Het is moeilijk, over een man, wiens rapporten weinig meer gelezen worden en van wien op technisch gebied weinig in druk bestaat, een afdoend oordeel te vellen; al wordt hij door zijn levensbeschrijver uitbundig geprezen, het is zeerwel mogelijk, dat van dien lof veel is af te doen. Een brief van hem van 18 Juni 1806, afgedrukt in E. Fokker, Bijdrage tot de geschiedenis der wet van 24 Febr. 1806, in de Bijdragen voor staats-, provinciaal en gemeentebestuur 1886, 43, geeft niet den indruk, dat hij, al zal hij zeer minzaam geweest zijn, een onafhankelijken geest had. Hij is er daarin, misschien door zijne betrekking bij Rijnland hierin opgevoed, te veel op uit, de groote grondeigenaren te believen.

Conrad heeft het eerst het denkbeeld geopperd om door de killen van de Biesbosch eene nieuwe rivier te vormen en tevens de Beneden-Merwede af te sluiten (Not. K. Inst. v. Ing. 1867/8, 83 en 197).

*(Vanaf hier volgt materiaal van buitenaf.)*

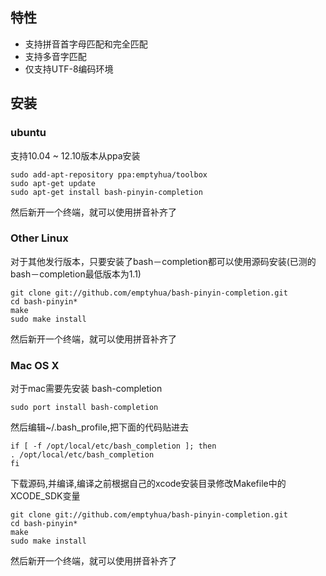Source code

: ## 特性

  * 支持拼音首字母匹配和完全匹配
  * 支持多音字匹配
  * 仅支持UTF-8编码环境

## 安装
### ubuntu
支持10.04 ~ 12.10版本从ppa安装

    sudo add-apt-repository ppa:emptyhua/toolbox
    sudo apt-get update
    sudo apt-get install bash-pinyin-completion

然后新开一个终端，就可以使用拼音补齐了

### Other Linux
对于其他发行版本，只要安装了bash－completion都可以使用源码安装(已测的bash－completion最低版本为1.1)

    git clone git://github.com/emptyhua/bash-pinyin-completion.git
    cd bash-pinyin*
    make
    sudo make install
    
然后新开一个终端，就可以使用拼音补齐了

### Mac OS X
对于mac需要先安装 bash-completion

    sudo port install bash-completion

然后编辑~/.bash_profile,把下面的代码贴进去

    if [ -f /opt/local/etc/bash_completion ]; then
    . /opt/local/etc/bash_completion
    fi

下载源码,并编译,编译之前根据自己的xcode安装目录修改Makefile中的XCODE_SDK变量

    git clone git://github.com/emptyhua/bash-pinyin-completion.git
    cd bash-pinyin*
    make
    sudo make install

然后新开一个终端，就可以使用拼音补齐了

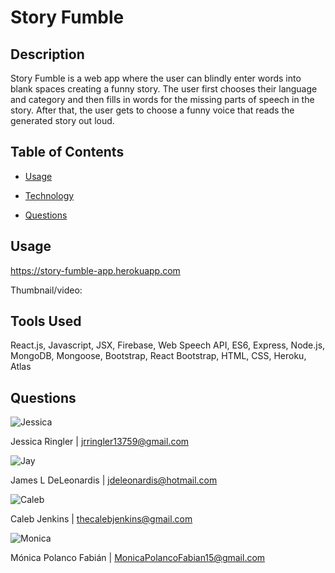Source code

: # Story Fumble

## Description

Story Fumble is a web app where the user can blindly enter words into blank spaces creating a funny story. The user first chooses their language and category and then fills in words for the missing parts of speech in the story. After that, the user gets to choose a funny voice that reads the generated story out loud.

## Table of Contents

* [Usage](#usage)

* [Technology](#Technology)

* [Questions](#questions)

## Usage
https://story-fumble-app.herokuapp.com

Thumbnail/video:

## Tools Used
React.js, Javascript, JSX, Firebase, Web Speech API, ES6, Express, Node.js, MongoDB, Mongoose, Bootstrap, React Bootstrap, HTML, CSS, Heroku, Atlas

## Questions

![Jessica](https://avatars2.githubusercontent.com/u/59769199?s=460&u=95cb9005c7abcfae8a3778ca62c02c35953a9cc8&v=4)

Jessica Ringler | jrringler13759@gmail.com

![Jay](https://avatars2.githubusercontent.com/u/58078950?s=460&u=e56c9798b1df39ccbdff843beedb5923f1330645&v=4)

James L DeLeonardis | jdeleonardis@hotmail.com

![Caleb](https://avatars1.githubusercontent.com/u/61090444?s=460&v=4)

Caleb Jenkins | thecalebjenkins@gmail.com

![Monica](https://avatars3.githubusercontent.com/u/60660512?v=4)

Mónica Polanco Fabián | MonicaPolancoFabian15@gmail.com
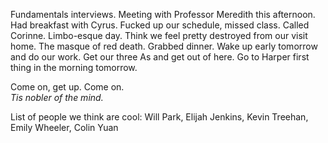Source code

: Fundamentals interviews. Meeting with Professor Meredith this afternoon. Had breakfast with Cyrus. Fucked up our schedule, missed class. Called Corinne. Limbo-esque day. Think we feel pretty destroyed from our visit home. The masque of red death. Grabbed dinner. Wake up early tomorrow and do our work. Get our three As and get out of here. Go to Harper first thing in the morning tomorrow. 

Come on, get up. Come on.  
*Tis nobler of the mind.*

List of people we think are cool: Will Park, Elijah Jenkins, Kevin Treehan, Emily Wheeler, Colin Yuan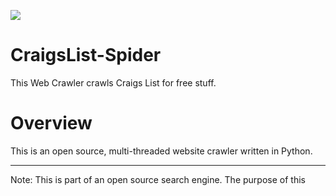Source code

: ![](https://i.imgur.com/Jfw4Ey6.png)

# CraigsList-Spider
This Web Crawler crawls Craigs List for free stuff.  

# Overview

This is an open source, multi-threaded website crawler written in Python. 

***

Note: This is part of an open source search engine. The purpose of this
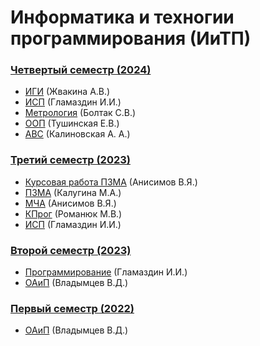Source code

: # Информатика и техногии программирования (ИиТП)

### [Четвертый семестр (2024)](https://github.com/JankerPlay/BSUIR-Labs/tree/main/%D1%81%D0%B5%D0%BC%D0%B5%D1%81%D1%82%D1%80%204)
- [ИГИ](https://github.com/JankerPlay/BSUIR-Labs/tree/main/%D1%81%D0%B5%D0%BC%D0%B5%D1%81%D1%82%D1%80%204/%D0%98%D0%93%D0%98/253504_Frolenko_28/IGI%20and%20STRWEB) (Жвакина А.В.)
- [ИСП](https://github.com/JankerPlay/BSUIR-Labs/tree/main/%D1%81%D0%B5%D0%BC%D0%B5%D1%81%D1%82%D1%80%204/%D0%98%D0%A1%D0%9F) (Гламаздин И.И.)
- [Метрология](https://github.com/JankerPlay/BSUIR-Labs/tree/main/%D1%81%D0%B5%D0%BC%D0%B5%D1%81%D1%82%D1%80%204/%D0%9C%D0%B5%D1%82%D1%80%D0%BE%D0%BB%D0%BE%D0%B3%D0%B8%D1%8F) (Болтак С.В.)
- [ООП](https://github.com/JankerPlay/BSUIR-Labs/tree/main/%D1%81%D0%B5%D0%BC%D0%B5%D1%81%D1%82%D1%80%204/%D0%9E%D0%9E%D0%9F) (Тушинская Е.В.)
- [АВС](https://github.com/JankerPlay/BSUIR-Labs/tree/main/%D1%81%D0%B5%D0%BC%D0%B5%D1%81%D1%82%D1%80%204/%D0%90%D0%92%D0%A1) (Калиновская А. А.)
### [Третий семестр (2023)](https://github.com/JankerPlay/BSUIR-Labs/tree/main/%D1%81%D0%B5%D0%BC%D0%B5%D1%81%D1%82%D1%80%203)
- [Курсовая работа ПЗМА](https://github.com/JankerPlay/BSUIR-Labs/tree/main/%D1%81%D0%B5%D0%BC%D0%B5%D1%81%D1%82%D1%80%203/%D0%9F%D0%97%D0%9C%D0%90/%20course_work) (Анисимов В.Я.)
- [ПЗМА](https://github.com/JankerPlay/BSUIR-Labs/tree/main/%D1%81%D0%B5%D0%BC%D0%B5%D1%81%D1%82%D1%80%203/%D0%9F%D0%97%D0%9C%D0%90) (Калугина М.А.)
- [МЧА](https://github.com/JankerPlay/BSUIR-Labs/tree/main/%D1%81%D0%B5%D0%BC%D0%B5%D1%81%D1%82%D1%80%203/%D0%9C%D0%A7%D0%90) (Анисимов В.Я.)
- [КПрог](https://github.com/JankerPlay/BSUIR-Labs/tree/main/%D1%81%D0%B5%D0%BC%D0%B5%D1%81%D1%82%D1%80%203/%D0%9A%D0%9F%D1%80%D0%BE%D0%B3) (Романюк М.В.)
- [ИСП](https://github.com/JankerPlay/BSUIR-Labs/tree/main/%D1%81%D0%B5%D0%BC%D0%B5%D1%81%D1%82%D1%80%203/%D0%98%D0%A1%D0%9F) (Гламаздин И.И.)
### [Второй семестр (2023)](https://github.com/JankerPlay/BSUIR-Labs/tree/main/%D1%81%D0%B5%D0%BC%D0%B5%D1%81%D1%82%D1%80%202)
- [Программирование](https://github.com/JankerPlay/BSUIR-Labs/tree/main/%D1%81%D0%B5%D0%BC%D0%B5%D1%81%D1%82%D1%80%202/%D0%9F%D1%80%D0%BE%D0%B3%D1%80%D0%B0%D0%BC%D0%BC%D0%B8%D1%80%D0%BE%D0%B2%D0%B0%D0%BD%D0%B8%D0%B5) (Гламаздин И.И.)
- [ОАиП](https://github.com/JankerPlay/BSUIR-Labs/tree/main/%D1%81%D0%B5%D0%BC%D0%B5%D1%81%D1%82%D1%80%202/%D0%9E%D0%90%D0%B8%D0%9F) (Владымцев В.Д.)
### [Первый семестр (2022)](https://github.com/JankerPlay/BSUIR-Labs/tree/main/%D1%81%D0%B5%D0%BC%D0%B5%D1%81%D1%82%D1%80%201)
- [ОАиП](https://github.com/JankerPlay/BSUIR-Labs/tree/main/%D1%81%D0%B5%D0%BC%D0%B5%D1%81%D1%82%D1%80%201/%D0%9E%D0%90%D0%B8%D0%9F) (Владымцев В.Д.)
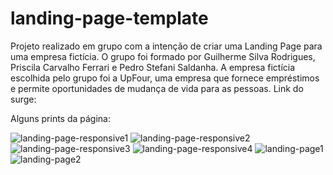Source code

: # landing-page-template
Projeto realizado em grupo com a intenção de criar uma Landing Page para uma empresa fictícia. O grupo foi formado por Guilherme Silva Rodrigues, Priscila Carvalho Ferrari e Pedro Stefani Saldanha.
A empresa fictícia escolhida pelo grupo foi a UpFour, uma empresa que fornece empréstimos e permite oportunidades de mudança de vida para as pessoas.
Link do surge:

Alguns prints da página:


![landing-page-responsive1](https://user-images.githubusercontent.com/20777850/115064296-261a4800-9ec3-11eb-8280-1af98fc609c1.jpg)
![landing-page-responsive2](https://user-images.githubusercontent.com/20777850/115064302-26b2de80-9ec3-11eb-83ac-207a117fb0d4.jpg)
![landing-page-responsive3](https://user-images.githubusercontent.com/20777850/115064303-274b7500-9ec3-11eb-8a4d-771ae641a4be.jpg)
![landing-page-responsive4](https://user-images.githubusercontent.com/20777850/115064304-274b7500-9ec3-11eb-871e-68f55530fe3f.jpg)
![landing-page1](https://user-images.githubusercontent.com/20777850/115069945-b0b27580-9eca-11eb-8223-62fd5776d775.jpg)
![landing-page2](https://user-images.githubusercontent.com/20777850/115069948-b1e3a280-9eca-11eb-93f4-a4d7641cb8d8.jpg)


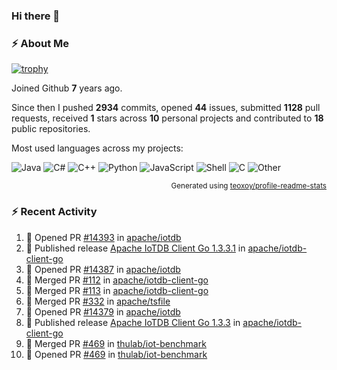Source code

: ### Hi there 👋

### :zap: About Me

[![trophy](https://github-profile-trophy.vercel.app/?username=HTHou&theme=onedark)](https://github.com/ryo-ma/github-profile-trophy)
   
Joined Github **7** years ago.

Since then I pushed **2934** commits, opened **44** issues, submitted **1128** pull requests, received **1** stars across **10** personal projects and contributed to **18** public repositories.

Most used languages across my projects:

![Java](https://img.shields.io/static/v1?style=flat-square&label=%E2%A0%80&color=555&labelColor=%23b07219&message=Java%EF%B8%B189.6%25)
![C#](https://img.shields.io/static/v1?style=flat-square&label=%E2%A0%80&color=555&labelColor=%23178600&message=C%23%EF%B8%B13.9%25)
![C++](https://img.shields.io/static/v1?style=flat-square&label=%E2%A0%80&color=555&labelColor=%23f34b7d&message=C%2B%2B%EF%B8%B12.7%25)
![Python](https://img.shields.io/static/v1?style=flat-square&label=%E2%A0%80&color=555&labelColor=%233572A5&message=Python%EF%B8%B10.7%25)
![JavaScript](https://img.shields.io/static/v1?style=flat-square&label=%E2%A0%80&color=555&labelColor=%23f1e05a&message=JavaScript%EF%B8%B10.5%25)
![Shell](https://img.shields.io/static/v1?style=flat-square&label=%E2%A0%80&color=555&labelColor=%2389e051&message=Shell%EF%B8%B10.4%25)
![C](https://img.shields.io/static/v1?style=flat-square&label=%E2%A0%80&color=555&labelColor=%23555555&message=C%EF%B8%B10.4%25)
![Other](https://img.shields.io/static/v1?style=flat-square&label=%E2%A0%80&color=555&labelColor=%23ededed&message=Other%EF%B8%B11.4%25)

<p align="right"><sub>Generated using <a href="https://github.com/marketplace/actions/profile-readme-stats">teoxoy/profile-readme-stats</a></sub></p>


<!--![](https://github.com/HTHou/HTHou/blob/output/github-contribution-grid-snake.svg)-->

<!--![Haonan Hou's github stats](https://github-readme-stats.vercel.app/api?username=HTHou&count_private=true&show_icons=true&theme=onedark)-->

<!--![Haonan Hou's wakatime stats](https://github-readme-stats.vercel.app/api/wakatime?username=HTHou&layout=compact&theme=onedark)-->

<!--![Top Langs](https://github-readme-stats.vercel.app/api/top-langs/?username=HTHou&theme=onedark&layout=compact)-->

### :zap: Recent Activity
<!--START_SECTION:activity-->
1. 💪 Opened PR [#14393](https://github.com/apache/iotdb/pull/14393) in [apache/iotdb](https://github.com/apache/iotdb)
2. 🚀 Published release [Apache IoTDB Client Go 1.3.3.1](https://github.com/apache/iotdb-client-go/releases/tag/v1.3.3.1) in [apache/iotdb-client-go](https://github.com/apache/iotdb-client-go)
3. 💪 Opened PR [#14387](https://github.com/apache/iotdb/pull/14387) in [apache/iotdb](https://github.com/apache/iotdb)
4. 🎉 Merged PR [#112](https://github.com/apache/iotdb-client-go/pull/112) in [apache/iotdb-client-go](https://github.com/apache/iotdb-client-go)
5. 🎉 Merged PR [#113](https://github.com/apache/iotdb-client-go/pull/113) in [apache/iotdb-client-go](https://github.com/apache/iotdb-client-go)
6. 🎉 Merged PR [#332](https://github.com/apache/tsfile/pull/332) in [apache/tsfile](https://github.com/apache/tsfile)
7. 💪 Opened PR [#14379](https://github.com/apache/iotdb/pull/14379) in [apache/iotdb](https://github.com/apache/iotdb)
8. 🚀 Published release [Apache IoTDB Client Go 1.3.3](https://github.com/apache/iotdb-client-go/releases/tag/v1.3.3) in [apache/iotdb-client-go](https://github.com/apache/iotdb-client-go)
9. 🎉 Merged PR [#469](https://github.com/thulab/iot-benchmark/pull/469) in [thulab/iot-benchmark](https://github.com/thulab/iot-benchmark)
10. 💪 Opened PR [#469](https://github.com/thulab/iot-benchmark/pull/469) in [thulab/iot-benchmark](https://github.com/thulab/iot-benchmark)
<!--END_SECTION:activity-->

<!--
**HTHou/HTHou** is a ✨ _special_ ✨ repository because its `README.md` (this file) appears on your GitHub profile.

Here are some ideas to get you started:

- 🔭 I’m currently working on ...
- 🌱 I’m currently learning ...
- 👯 I’m looking to collaborate on ...
- 🤔 I’m looking for help with ...
- 💬 Ask me about ...
- 📫 How to reach me: ...
- 😄 Pronouns: ...
- ⚡ Fun fact: ...
-->
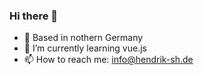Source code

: ### Hi there 👋

- 📍 Based in nothern Germany
- 🌱 I’m currently learning vue.js
- 📫 How to reach me: info@hendrik-sh.de
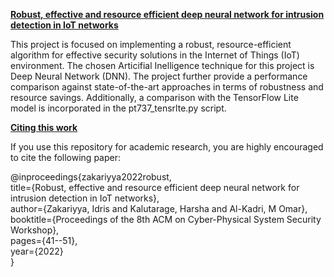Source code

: <ins>**Robust, effective and resource efficient deep neural network for intrusion detection in IoT networks**</ins>

This project is focused on implementing a robust, resource-efficient algorithm for effective security solutions in the Internet of Things (IoT) environment. The chosen Articifial Inelligence technique for this project is Deep Neural Network (DNN). The project further provide a performance comparison against state-of-the-art approaches in terms of robustness and resource savings. Additionally, a comparison with the TensorFlow Lite model is incorporated in the pt737_tensrlte.py script.

<ins>**Citing this work**</ins>

If you use this repository for academic research, you are highly encouraged to cite the following paper:

@inproceedings{zakariyya2022robust,  <br />
  title={Robust, effective and resource efficient deep neural network for intrusion detection in IoT networks},  <br />
  author={Zakariyya, Idris and Kalutarage, Harsha and Al-Kadri, M Omar},  <br />
  booktitle={Proceedings of the 8th ACM on Cyber-Physical System Security Workshop},  <br />
  pages={41--51},  <br />
  year={2022}  <br />
}




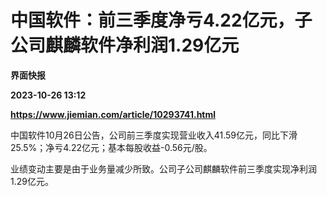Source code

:# 中国软件：前三季度净亏4.22亿元，子公司麒麟软件净利润1.29亿元
**界面快报**

**2023-10-26 13:12**

**https://www.jiemian.com/article/10293741.html**

中国软件10月26日公告，公司前三季度实现营业收入41.59亿元，同比下滑25.5%；净亏4.22亿元；基本每股收益-0.56元/股。

业绩变动主要是由于业务量减少所致。公司子公司麒麟软件前三季度实现净利润1.29亿元。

Conrad huwde in 1794 Wilhelmina Broestershuizen,diein1815 overleed en bij wie hij 3 zonen had.

Men heeft van hem: Verhandeling over den Rijnlandschen slaperdijk (1792); Rapport nopens de Katwijksche uitwatering (met A. Blanken Jz. en S. Kros).

Eene door Conrad in het begin van 1807 ingeleverde levensbeschrijving van Brunings, antwoord op eene prijsvraag, werd met goud bekroond, en is, na verloren te zijn geweest, van rijkswege uitgegeven in 1827. Daarbij is als voorbericht eene lofrede, tevens eenigszins levensbeschrijving van Conrad, door den hoogleeraar J.H.van der Palm, gedrukt.

Zijn portret is gegraveerd door L. Portman, en gelithografeerd door P.W.M. Trap.